The MLflow tracking server works fine until you hit real production scale. Then the database becomes your bottleneck and the UI turns into a slideshow. The deployment docs mention scaling considerations but don't cover the painful realities. Here's how to fix the performance disasters before they kill your productivity.
The SQLite Trap That Kills Teams
Every team starts with SQLite because it's the default and "just works" until it fucking doesn't. We ran SQLite for six months until Black Friday when our A/B testing models decided to train simultaneously and SQLite completely shit the bed. Three hours of sqlite3.OperationalError: database is locked
errors while our website served completely random product recommendations to customers. Fun times explaining to the CEO why our ML system was recommending dog food to people buying laptops.
The Nuclear Option: Migrate to PostgreSQL immediately. Don't suffer through months of database locks. The database migration guide explains the process, and PostgreSQL performance tuning becomes essential at scale.

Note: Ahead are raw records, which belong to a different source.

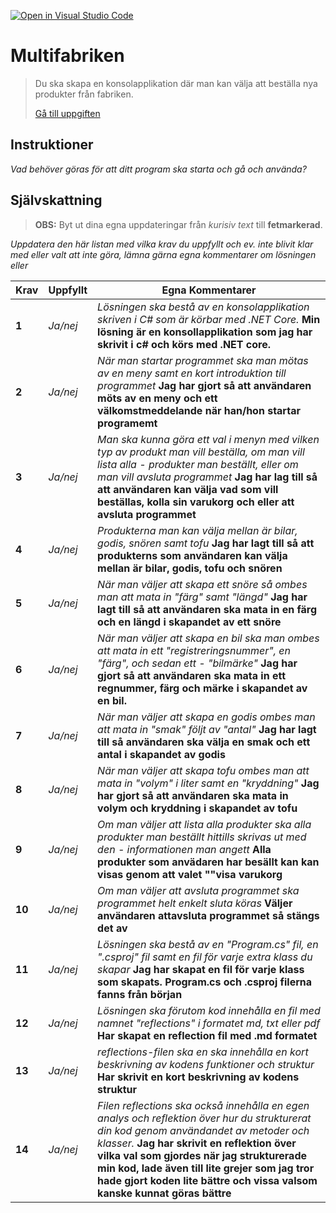 [![Open in Visual Studio Code](https://classroom.github.com/assets/open-in-vscode-f059dc9a6f8d3a56e377f745f24479a46679e63a5d9fe6f495e02850cd0d8118.svg)](https://classroom.github.com/online_ide?assignment_repo_id=6322141&assignment_repo_type=AssignmentRepo)
# Multifabriken

>Du ska skapa en konsolapplikation där man kan välja att beställa nya produkter från fabriken.
>
>[Gå till uppgiften](https://ju.instructure.com/courses/5951/assignments/22265)

## Instruktioner

*Vad behöver göras för att ditt program ska starta och gå och använda?*

## Självskattning
>**OBS:** Byt ut dina egna uppdateringar från *kurisiv text* till **fetmarkerad**.

*Uppdatera den här listan med vilka krav du uppfyllt och ev. inte blivit klar med eller valt att inte göra, lämna gärna egna kommentarer om lösningen eller*


 |Krav|Uppfyllt|Egna Kommentarer|
 |---|---|---|
|**1**  |*Ja/nej*| *Lösningen ska bestå av en konsolapplikation skriven i C# som är körbar med .NET Core.* **Min lösning är en konsollapplikation som jag har skrivit i c# och körs med .NET core.**|
|**2**  |*Ja/nej*| *När man startar programmet ska man mötas av en meny samt en kort introduktion till programmet* **Jag har gjort så att användaren möts av en meny och ett välkomstmeddelande när han/hon startar programemt**|
|**3**  |*Ja/nej*| *Man ska kunna göra ett val i menyn med vilken typ av produkt man vill beställa, om man vill lista alla  - produkter man beställt, eller om man vill avsluta programmet* **Jag har lag till så att användaren kan välja vad som vill beställas, kolla sin varukorg och eller att avsluta programmet**|
|**4**  |*Ja/nej*| *Produkterna man kan välja mellan är bilar, godis, snören samt tofu* **Jag har lagt till så att produkterns som användaren kan välja mellan är bilar, godis, tofu och snören**|
|**5**  |*Ja/nej*| *När man väljer att skapa ett snöre så ombes man att mata in "färg" samt "längd"* **Jag har lagt till så att användaren ska mata in en färg och en längd i skapandet av ett snöre**|
|**6**  |*Ja/nej*| *När man väljer att skapa en bil ska man ombes att mata in ett "registreringsnummer", en "färg", och sedan ett  - "bilmärke"* **Jag har gjort så att användaren ska mata in ett regnummer, färg och märke i skapandet av en bil.**|
|**7**  |*Ja/nej*| *När man väljer att skapa en godis ombes man att mata in "smak" följt av "antal"* **Jag har lagt till så användaren ska välja en smak och ett antal i skapandet av godis**|
|**8**  |*Ja/nej*| *När man väljer att skapa tofu ombes man att mata in "volym" i liter samt en "kryddning"* **Jag har gjort så att användaren ska mata in volym och kryddning i skapandet av tofu**|
|**9**  |*Ja/nej*| *Om man väljer att lista alla produkter ska alla produkter man beställt hittills skrivas ut med den  - informationen man angett* **Alla produkter som anvädaren har besällt kan kan visas genom att valet ""visa varukorg**|
|**10** |*Ja/nej*| *Om man väljer att avsluta programmet ska programmet helt enkelt sluta köras* **Väljer användaren attavsluta programmet så stängs det av**|
|**11** |*Ja/nej*| *Lösningen ska bestå av en "Program.cs" fil, en ".csproj" fil samt en fil för varje extra klass du skapar* **Jag har skapat en fil för varje klass som skapats. Program.cs och .csproj filerna fanns från början**|
|**12** |*Ja/nej*| *Lösningen ska förutom kod innehålla en fil med namnet "reflections" i formatet md, txt eller pdf* **Har skapat en reflection fil med .md formatet**|
|**13** |*Ja/nej*| *reflections-filen ska en ska innehålla en kort beskrivning av kodens funktioner och struktur* **Har skrivit en kort beskrivning av kodens struktur**|
|**14** |*Ja/nej*| *Filen reflections ska också innehålla en egen analys och reflektion över hur du strukturerat din kod genom användandet av metoder och klasser.* **Jag har skrivit en reflektion över vilka val som gjordes när jag strukturerade min kod, lade även till lite grejer som jag tror hade gjort koden lite bättre och vissa valsom kanske kunnat göras bättre**|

## Export from SQLite (backup first)
mlflow db upgrade sqlite:///mlruns.db
## Set up PostgreSQL properly
mlflow server \
--backend-store-uri postgresql://mlflow_user:password@postgres:5432/mlflow \
--default-artifact-root s3://your-bucket/mlflow-artifacts \
--host 0.0.0.0
The database backend documentation covers the migration, but doesn't mention how painful it is with existing data. Check the PostgreSQL documentation for proper database administration practices.
PostgreSQL Tuning That Actually Matters
Once you're on PostgreSQL, you need to tune it for MLflow's access patterns. The default PostgreSQL config assumes you're running a web app, not logging thousands of machine learning experiments.
Essential Indexes: MLflow's schema is missing key indexes that become critical at scale:
-- These should exist but don't by default
CREATE INDEX CONCURRENTLY idx_runs_experiment_id_start_time ON runs(experiment_id, start_time DESC);
CREATE INDEX CONCURRENTLY idx_metrics_run_uuid_key ON metrics(run_uuid, key);
CREATE INDEX CONCURRENTLY idx_params_run_uuid_key ON params(run_uuid, key);
CREATE INDEX CONCURRENTLY idx_tags_run_uuid_key ON tags(run_uuid, key);
-- For the UI queries that become slow
CREATE INDEX CONCURRENTLY idx_runs_status ON runs(status);
CREATE INDEX CONCURRENTLY idx_runs_name ON runs(name);
Connection Pooling: MLflow doesn't handle database connections well under load. Use pgbouncer to prevent connection exhaustion. The connection pooling guide explains PostgreSQL connection management, and the pgbouncer documentation covers configuration options.
## pgbouncer config
[databases]
mlflow = host=postgres port=5432 dbname=mlflow user=mlflow_user
[pgbouncer]
pool_mode = transaction
max_client_conn = 1000
default_pool_size = 50
Memory and Storage Issues That Blindside You
Artifact Storage Explosion: Teams always forget that MLflow stores everything forever by default unless you tell it not to. Our S3 bill exploded from $200 to $2,800 in one month because some genius was logging full 50GB training datasets with every fucking experiment. 50GB × 200 experiments = one finance team ready to murder whoever set up MLflow. The artifact storage documentation covers different backends, while AWS cost optimization helps manage the financial bleeding.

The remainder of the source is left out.